01 fevereiro 2010

Cinema de época


Era simpático, Juno (2007). Filme pequenino, orgulhoso de si mesmo, que sofria apenas com um certo “fazer independente”, um conjunto de tiques que, no limite, por vezes formatam o cinema independente norte-americano de uma forma tão opressiva quanto o mais banal cinema comercial. O orgulho mantém-se em Nas Nuvens, mas este é um filme crescido, para adultos e que será decerto recompensado, pelo menos em nomeações, pela Academia. Filme sobre estratégias de sobrevivência e a forma de as ultrapassar em direcção a algo mais, conta com um extraordinário desempenho de George Clooney, versão crápula irresistível, no papel de Ryan Bingham, profissional do despedimento que estruturou toda a sua vida em redor da eficiência nas constantes viagens de avião e que anseia por angariar dez milhões de milhas de passageiro frequente. Até que o contacto com um equivalente feminino (regular Vera Farmiga) e com uma recém-licenciada da Ivy League (a revelação Anna Kendrick) o lembrarão do que anda a perder.

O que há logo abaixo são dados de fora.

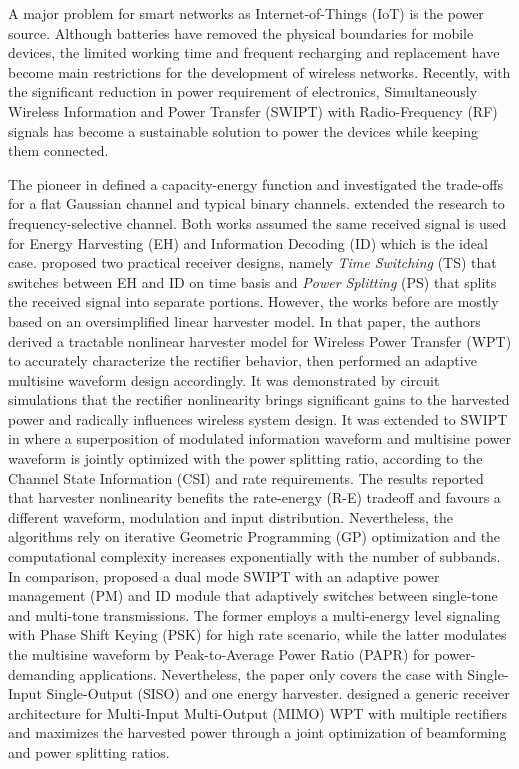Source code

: A major problem for smart networks as Internet-of-Things (IoT) is the power source. Although batteries have removed the physical boundaries for mobile devices, the limited working time and frequent recharging and replacement have become main restrictions for the development of wireless networks. Recently, with the significant reduction in power requirement of electronics, Simultaneously Wireless Information and Power Transfer (SWIPT) with Radio-Frequency (RF) signals has become a sustainable solution to power the devices while keeping them connected.

The pioneer in \cite{R.Varshney2008} defined a capacity-energy function and investigated the trade-offs for a flat Gaussian channel and typical binary channels. \cite{Grover2010} extended the research to frequency-selective channel. Both works assumed the same received signal is used for Energy Harvesting (EH) and Information Decoding (ID) which is the ideal case. \cite{Zhang2013} proposed two practical receiver designs, namely \textit{Time Switching} (TS) that switches between EH and ID on time basis and \textit{Power Splitting} (PS) that splits the received signal into separate portions. However, the works before \cite{Clerckx2016} are mostly based on an oversimplified linear harvester model. In that paper, the authors derived a tractable nonlinear harvester model for Wireless Power Transfer (WPT) to accurately characterize the rectifier behavior, then performed an adaptive multisine waveform design accordingly. It was demonstrated by circuit simulations that the rectifier nonlinearity brings significant gains to the harvested power and radically influences wireless system design. It was extended to SWIPT in \cite{Clerckx2018} where a superposition of modulated information waveform and multisine power waveform is jointly optimized with the power splitting ratio, according to the Channel State Information (CSI) and rate requirements. The results reported that harvester nonlinearity benefits the rate-energy (R-E) tradeoff and favours a different waveform, modulation and input distribution. Nevertheless, the algorithms rely on iterative Geometric Programming (GP) optimization and the computational complexity increases exponentially with the number of subbands. In comparison, \cite{Park2018} proposed a dual mode SWIPT with an adaptive power management (PM) and ID module that adaptively switches between single-tone and multi-tone transmissions. The former employs a multi-energy level signaling with Phase Shift Keying (PSK) for high rate scenario, while the latter modulates the multisine waveform by Peak-to-Average Power Ratio (PAPR) \cite{Krikidis2019} for power-demanding applications. Nevertheless, the paper only covers the case with Single-Input Single-Output (SISO) and one energy harvester. \cite{Ma2019} designed a generic receiver architecture for Multi-Input Multi-Output (MIMO) WPT with multiple rectifiers and maximizes the harvested power through a joint optimization of beamforming and power splitting ratios.

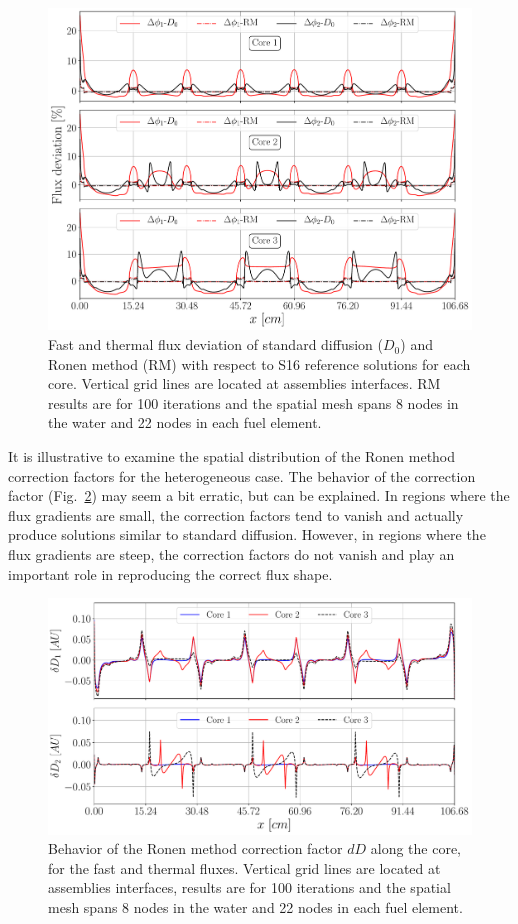 \begin{figure}[htbp!]
	\centering
	\includegraphics[width=0.75\linewidth]{flx_err_diff_C123.pdf}
	\caption{Fast and thermal flux deviation of standard diffusion ($D_0$) and Ronen method (RM) with respect to S16 reference solutions for each core. Vertical grid lines are located at assemblies interfaces. RM results are for 100 iterations and the spatial mesh spans 8 nodes in the water and 22 nodes in each fuel element.}
	\label{fig:hetero-flux-dev}
\end{figure}

It is illustrative to examine the spatial distribution of the Ronen method correction factors for the heterogeneous case. The behavior of the correction factor (Fig.~\ref{fig:Dcoef}) may seem a bit erratic, but can be explained. In regions where the flux gradients are small, the correction factors tend to vanish and actually produce solutions similar to standard diffusion. However, in regions where the flux gradients are steep, the correction factors do not vanish and play an important role in reproducing the correct flux shape.

\begin{figure}[htbp!]
	\centering
	\includegraphics[width=0.75\linewidth]{RM_dD_100it_8_22_728_C123.pdf}
	\caption{Behavior of the Ronen method correction factor $dD$ along the core, for the fast and thermal fluxes. Vertical grid lines are located at assemblies interfaces, results are for 100 iterations and the spatial mesh spans 8 nodes in the water and 22 nodes in each fuel element.}
	\label{fig:Dcoef}
\end{figure}






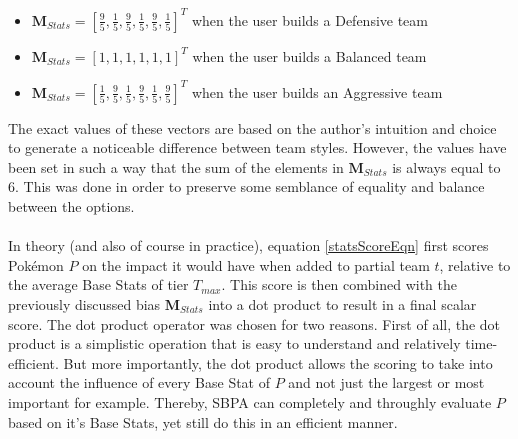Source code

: \documentclass{article}
\begin{document}
\begin{itemize}
	\item $\textbf{M}_{Stats}=[\frac{9}{5},\frac{1}{5},\frac{9}{5},\frac{1}{5},\frac{9}{5},\frac{1}{5}]^T$ when the user builds a Defensive team
	\item $\textbf{M}_{Stats}=[1,1,1,1,1,1]^T$ when the user builds a Balanced team
	\item $\textbf{M}_{Stats}=[\frac{1}{5},\frac{9}{5},\frac{1}{5},\frac{9}{5},\frac{1}{5},\frac{9}{5}]^T$ when the user builds an Aggressive team
\end{itemize}
The exact values of these vectors are based on the author's intuition and choice to generate a noticeable difference between team styles. However, the values have been set in such a way that the sum of the elements in $\textbf{M}_{Stats}$ is always equal to 6. This was done in order to preserve some semblance of equality and balance between the options.\\\\
In theory (and also of course in practice), equation \ref{statsScoreEqn} first scores Pok\'emon $P$ on the impact it would have when added to partial team $t$, relative to the average Base Stats of tier $T_{max}$. This score is then combined with the previously discussed bias $\textbf{M}_{Stats}$ into a dot product to result in a final scalar score. The dot product operator was chosen for two reasons. First of all, the dot product is a simplistic operation that is easy to understand and relatively time-efficient. But more importantly, the dot product allows the scoring to take into account the influence of every Base Stat of $P$ and not just the largest or most important for example. Thereby, SBPA can completely and throughly evaluate $P$ based on it's Base Stats, yet still do this in an efficient manner.
\end{document}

Vamos por partes: metade de Nas Nuvens é absolutamente fascinante e eminentemente recompensadora. Nela, explora-se Bingham, os mecanismos que povoam o seu mundo, o seu isolamento e a sua perturbante amoralidade, pessoal e profissional, que o tornam um delicioso exemplo máximo do capitalismo que, a um tempo, conduziu à presente crise e dela colhe os lucros – Billy Wilder teria gostado da personagem. Sobretudo, é nesta parte que há exemplos, do mais humano e comovente que vimos, dos efeitos reais da crise, na pessoa daqueles que são despedidos. Com The Girlfriend Experience de Steven Soderbergh é, até agora, o mais pertinente olhar sobre as alegrias que Wall Street nos trouxe nos últimos anos. No entanto, o realizador Jason Reitman (filho do tarefeiro Ivan), que filma com competência e alguma personalidade, não resiste a puxar Bingham para o reino da moral familiar e comezinha, que tem todo o seu encanto mas, esteticamente, é uma opção desinteressante, que acaba por amputar o efeito do filme.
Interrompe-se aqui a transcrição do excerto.